Testen, impfen, schimpfen

Sie führen Stäbchen in fremde Nasen und stechen Nadeln in Oberarme. Während die Handgriffe zur Routine geworden sind, wird der Umgang mit den Klientinnen immer schwieriger.

Pranavan Thambipillai testet und impft seit Monaten im Walk-In-Lyss. Bild: Matthias Käser

Mengia Spahr und Hannah Frei

Mit geübten Bewegungen lenkt Pranavan Thambipillai das lange Stäbchen der Nasenwand seines Kollegen entlang, der als Modell für das Foto hinhält. Thambipillai hat diese Handgriffe in den vergangenen Monaten unzählige Male ausgeführt. Als man in der Schweiz zu testen begann, wurde der 27-jährige Medizinstudent vom Militär aufgeboten. Und seit das Walk-in Lyss ein Coronatestzentrum eröffnet hat, ist er dort regelmässig im Einsatz.

Auch Lilian Glenzer gehört zum Testpersonal in Lyss. Die 23-Jährige war während der dritten Coronawelle im März gerade auf Jobsuche und fand Arbeit im Testzentrum. Wie Thambipillai studiert sie Humanmedizin an der Universität Bern. Gemäss der Geschäftsführerin des Walk-in Lyss, Antonia Käser, arbeiten im Testzentrum und in der Impfpraxis etwas mehr als 50 Medizinstudierende, Medizinische Praxisassistenten und Pflegefachkräfte sowie zehn Personen für die Administration.

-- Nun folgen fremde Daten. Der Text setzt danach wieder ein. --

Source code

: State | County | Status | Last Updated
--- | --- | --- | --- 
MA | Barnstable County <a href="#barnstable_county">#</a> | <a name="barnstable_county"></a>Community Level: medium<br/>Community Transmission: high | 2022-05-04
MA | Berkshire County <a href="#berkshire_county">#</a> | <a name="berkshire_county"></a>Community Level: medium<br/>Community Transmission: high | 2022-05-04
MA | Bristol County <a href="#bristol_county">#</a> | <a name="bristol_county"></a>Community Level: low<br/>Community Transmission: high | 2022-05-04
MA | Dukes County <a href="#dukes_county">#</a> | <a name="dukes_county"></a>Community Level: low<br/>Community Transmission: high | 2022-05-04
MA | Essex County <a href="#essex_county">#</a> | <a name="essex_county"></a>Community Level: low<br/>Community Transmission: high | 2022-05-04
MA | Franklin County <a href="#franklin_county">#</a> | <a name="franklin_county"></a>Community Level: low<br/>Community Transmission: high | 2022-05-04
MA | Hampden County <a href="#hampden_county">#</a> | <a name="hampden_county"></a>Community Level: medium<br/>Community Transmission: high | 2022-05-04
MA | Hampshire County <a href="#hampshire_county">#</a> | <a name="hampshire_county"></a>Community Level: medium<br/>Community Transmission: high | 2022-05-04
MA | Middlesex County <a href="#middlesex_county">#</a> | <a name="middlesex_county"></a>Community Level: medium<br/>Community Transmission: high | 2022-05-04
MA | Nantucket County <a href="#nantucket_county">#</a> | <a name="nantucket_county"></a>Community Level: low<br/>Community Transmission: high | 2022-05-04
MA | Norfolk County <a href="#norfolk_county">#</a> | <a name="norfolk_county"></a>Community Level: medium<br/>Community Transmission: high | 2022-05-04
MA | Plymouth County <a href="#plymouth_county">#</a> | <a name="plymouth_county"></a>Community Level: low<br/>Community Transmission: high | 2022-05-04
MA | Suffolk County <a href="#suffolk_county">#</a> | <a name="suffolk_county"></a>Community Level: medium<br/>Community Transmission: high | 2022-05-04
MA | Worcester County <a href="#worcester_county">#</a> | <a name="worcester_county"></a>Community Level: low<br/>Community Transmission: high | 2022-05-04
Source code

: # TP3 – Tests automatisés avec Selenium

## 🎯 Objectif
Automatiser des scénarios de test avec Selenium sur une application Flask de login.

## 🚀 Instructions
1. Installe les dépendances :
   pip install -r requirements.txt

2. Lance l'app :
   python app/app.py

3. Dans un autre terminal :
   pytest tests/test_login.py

Lilian Glenzer ist zurzeit rund anderthalb Tage pro Woche im Einsatz. Im Zweierteam können sie und Pranavan Thambipillai 18 Tests pro Stunde durchführen. Bis letzte Woche die Schnelltests kostenpflichtig wurden, seien sie völlig ausgebucht gewesen, sagt Thambipillai, nun nehme die Nachfrage ab.

Sinnlose Diskussionen

Im Frühling waren Testen und Impfen unmittelbar mit der Hoffnung verbunden, dass die Pandemie ein Ende findet. Die beiden Medizinstudierenden erzählen, dass die Leute sehr dankbar für die Termine gewesen seien. «Sie kamen gut vorbereitet, brachten alle Unterlagen mit und hatten sich informiert», so Thambipillai. Von der anfänglichen Impf- und Test-Euphorie sei heute nicht mehr viel zu spüren. Ja, es gebe sie noch, die gut vorbereiteten und dankbaren Klientinnen und Klienten, aber es gebe nun auch jene, die das Personal die fehlende Motivation spüren lassen. «Das Testen wurde Alltag. Man merkt das der Stimmung an: Die Leute sind genervt, haben nicht mehr viel Geduld», fasst Lilian Glenzer ihre Beobachtungen zusammen.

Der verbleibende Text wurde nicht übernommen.